At Corning's modest booth, tucked toward the back of the CES floor near an Indian food cart, Senior Vice President Jeffrey Evenson talked about the company's approach to research and development. Corning invented fiber optics and the Gorilla Glass that covers most of our smartphones, so it already has a great store of data about glass chemical properties and manufacturing processes. But now Corning can arm factories and labs with swarms of networked sensors that constantly generate data about glass-making—data never before captured.

That data is now Corning's competitive advantage, feeding powerful computers that can model new glass compositions and predict how they'll perform, so the lab can experiment rapidly. A decade ago, almost all of Corning's R&D was aimed at 10 or 15 years out. Now, if a customer articulates a problem—like needing radically thinner glass for a TV the thickness of a magazine or a phone that can fold like a wallet—the computer models help Corning respond quickly. "That's why you're seeing such fast cycles in TVs," Evenson said. "We're doing fast R&D." The data makes it possible.

That conversation reminded me of one I had months earlier with Michael Idelchik, GE's vice president of advanced technology programs. GE builds jet engines for most of the airlines. These days, the engines are loaded with sensors that gather a terabyte of data on every flight. The data is getting so detailed, and the computer models of engines so good, GE can understand the different ways jets perform in cities that have different altitudes, pollutants, winds and so on.

The company then uses the computer models to constantly tweak engines and tune them based on the primary routes they fly. If a startup even dreamed of competing in jet engines, it would take decades to catch up to GE's trove of data and match the sophistication GE can build into the technology.

This same kind of thing is happening throughout industry. In the emerging Internet of Everything, smart companies are turning activity in the physical world into data, and they are turning that data into models that let them understand more and react faster than competitors. The best data wins. And a big retailer, airline, food company or steelmaker has more ways to collect better data than any upstart.

And what about time? Every kind of company has less of a time window than it used to, but startups now have to run like the Road-Runner on meth. A recent research project (which I helped write) looked at one measure of the pace for startups—called Time to Market Cap—and found that the speed at which a startup needs to grow is three times faster than it was just a dozen years ago. Startups have no time to develop deep, complex technology.
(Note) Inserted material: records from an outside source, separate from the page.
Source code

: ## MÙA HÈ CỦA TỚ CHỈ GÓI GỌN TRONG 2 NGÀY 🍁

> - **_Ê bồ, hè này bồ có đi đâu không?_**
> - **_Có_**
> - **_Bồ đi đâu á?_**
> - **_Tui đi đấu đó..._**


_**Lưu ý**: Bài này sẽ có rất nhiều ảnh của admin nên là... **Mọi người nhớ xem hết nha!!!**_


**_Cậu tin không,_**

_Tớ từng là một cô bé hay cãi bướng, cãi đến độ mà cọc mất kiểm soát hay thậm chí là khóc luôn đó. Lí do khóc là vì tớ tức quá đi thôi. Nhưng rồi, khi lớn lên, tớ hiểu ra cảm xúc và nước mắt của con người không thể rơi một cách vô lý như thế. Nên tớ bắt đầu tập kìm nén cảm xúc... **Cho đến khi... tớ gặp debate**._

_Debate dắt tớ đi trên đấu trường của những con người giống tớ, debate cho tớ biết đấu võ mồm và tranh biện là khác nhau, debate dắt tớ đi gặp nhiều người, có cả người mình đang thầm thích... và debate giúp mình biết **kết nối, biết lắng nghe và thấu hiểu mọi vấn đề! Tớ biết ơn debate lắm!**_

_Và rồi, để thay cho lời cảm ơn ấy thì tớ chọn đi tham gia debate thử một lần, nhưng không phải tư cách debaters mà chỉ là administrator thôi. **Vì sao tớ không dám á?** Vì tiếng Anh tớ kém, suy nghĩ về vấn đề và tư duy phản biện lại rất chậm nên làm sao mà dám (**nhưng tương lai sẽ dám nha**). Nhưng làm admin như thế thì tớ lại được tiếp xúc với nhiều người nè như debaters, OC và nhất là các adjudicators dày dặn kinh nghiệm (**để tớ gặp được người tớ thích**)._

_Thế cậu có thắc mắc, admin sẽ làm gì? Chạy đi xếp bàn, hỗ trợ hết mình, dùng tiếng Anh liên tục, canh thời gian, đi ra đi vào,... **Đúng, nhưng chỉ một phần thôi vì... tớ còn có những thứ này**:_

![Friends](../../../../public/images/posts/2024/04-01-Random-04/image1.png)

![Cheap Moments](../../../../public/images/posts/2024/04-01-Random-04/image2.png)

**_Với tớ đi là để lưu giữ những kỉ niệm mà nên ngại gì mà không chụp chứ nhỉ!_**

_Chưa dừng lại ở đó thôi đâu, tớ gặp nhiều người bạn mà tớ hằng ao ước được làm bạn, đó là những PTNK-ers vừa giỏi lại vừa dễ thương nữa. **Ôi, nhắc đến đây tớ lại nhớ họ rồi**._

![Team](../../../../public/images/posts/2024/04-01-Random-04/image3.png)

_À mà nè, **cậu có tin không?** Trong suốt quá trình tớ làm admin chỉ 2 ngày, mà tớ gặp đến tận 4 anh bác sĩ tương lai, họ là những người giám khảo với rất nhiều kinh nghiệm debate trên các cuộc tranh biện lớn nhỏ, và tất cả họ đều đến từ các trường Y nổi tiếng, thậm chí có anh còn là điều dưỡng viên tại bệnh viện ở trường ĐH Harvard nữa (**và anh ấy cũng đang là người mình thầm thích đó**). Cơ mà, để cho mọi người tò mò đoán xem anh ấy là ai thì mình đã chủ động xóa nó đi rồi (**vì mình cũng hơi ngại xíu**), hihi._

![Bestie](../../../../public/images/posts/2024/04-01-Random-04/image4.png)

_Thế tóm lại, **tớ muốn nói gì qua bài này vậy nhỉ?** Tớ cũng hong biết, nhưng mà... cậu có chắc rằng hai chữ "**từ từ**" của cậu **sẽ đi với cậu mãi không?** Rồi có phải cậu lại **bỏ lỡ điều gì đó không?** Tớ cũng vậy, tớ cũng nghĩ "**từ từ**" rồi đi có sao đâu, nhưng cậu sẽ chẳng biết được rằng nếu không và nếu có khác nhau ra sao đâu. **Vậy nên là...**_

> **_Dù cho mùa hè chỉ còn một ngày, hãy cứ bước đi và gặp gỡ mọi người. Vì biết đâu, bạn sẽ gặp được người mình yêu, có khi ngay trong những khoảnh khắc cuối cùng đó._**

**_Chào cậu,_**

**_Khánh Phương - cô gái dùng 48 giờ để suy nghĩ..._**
Yet society badly needs deep, complex technology. On January 14, IBM unveiled its latest System z mainframe computer, a monster of new technology that took five years to develop. Mainframes might seem dull as wire hangers compared with new stuff like Uber or Slack, but every major bank in the world relies on IBM mainframes, as do thousands of companies from Priceline to Kenya Power.

When competing with young companies, time is on IBM's side. Established companies "often have essential and very valuable assets such as expertise, intellectual property, supply chain relationships and strong customer loyalty," says Larry Downes, co-author of Big Bang Disruption. These things, together, buy time. At startups, such assets are rare. Yet because no balance sheet includes a column for time. "It's very hard in [big] public companies for managers to recognize that's where the value is," Downes adds.

In fact, a lot of corporate executives try to make their companies operate more like startups. But it's usually not a good idea to try to be something you're not. Corporations can't compete head-on against the agility and fervor of a small band of believers. They should, instead, embrace their unique advantage.

Nobody is suggesting that big players are going to suddenly steal the show from startups. But over the past 20 or 30 years, the big players have often been on the run, staring down "disruption" from freewheeling small companies. What's new is that big companies can deploy data and time to make themselves important and relevant in technology. After all these years of hoodies and Birkenstocks, suits are coming back in style.